Dataset entries
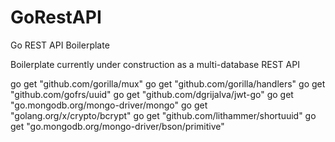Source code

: # GoRestAPI
Go REST API Boilerplate

Boilerplate currently under construction as a multi-database REST API

go get "github.com/gorilla/mux"
go get "github.com/gorilla/handlers"
go get "github.com/gofrs/uuid"
go get "github.com/dgrijalva/jwt-go"
go get "go.mongodb.org/mongo-driver/mongo"
go get "golang.org/x/crypto/bcrypt"
go get "github.com/lithammer/shortuuid"
go get "go.mongodb.org/mongo-driver/bson/primitive"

▶ _Task statement_: Without carrying over any picture, retype the records above word for word.

▶ _Problem solution_:
Source code

: # GoRestAPI
Go REST API Boilerplate

Boilerplate currently under construction as a multi-database REST API

go get "github.com/gorilla/mux"
go get "github.com/gorilla/handlers"
go get "github.com/gofrs/uuid"
go get "github.com/dgrijalva/jwt-go"
go get "go.mongodb.org/mongo-driver/mongo"
go get "golang.org/x/crypto/bcrypt"
go get "github.com/lithammer/shortuuid"
go get "go.mongodb.org/mongo-driver/bson/primitive"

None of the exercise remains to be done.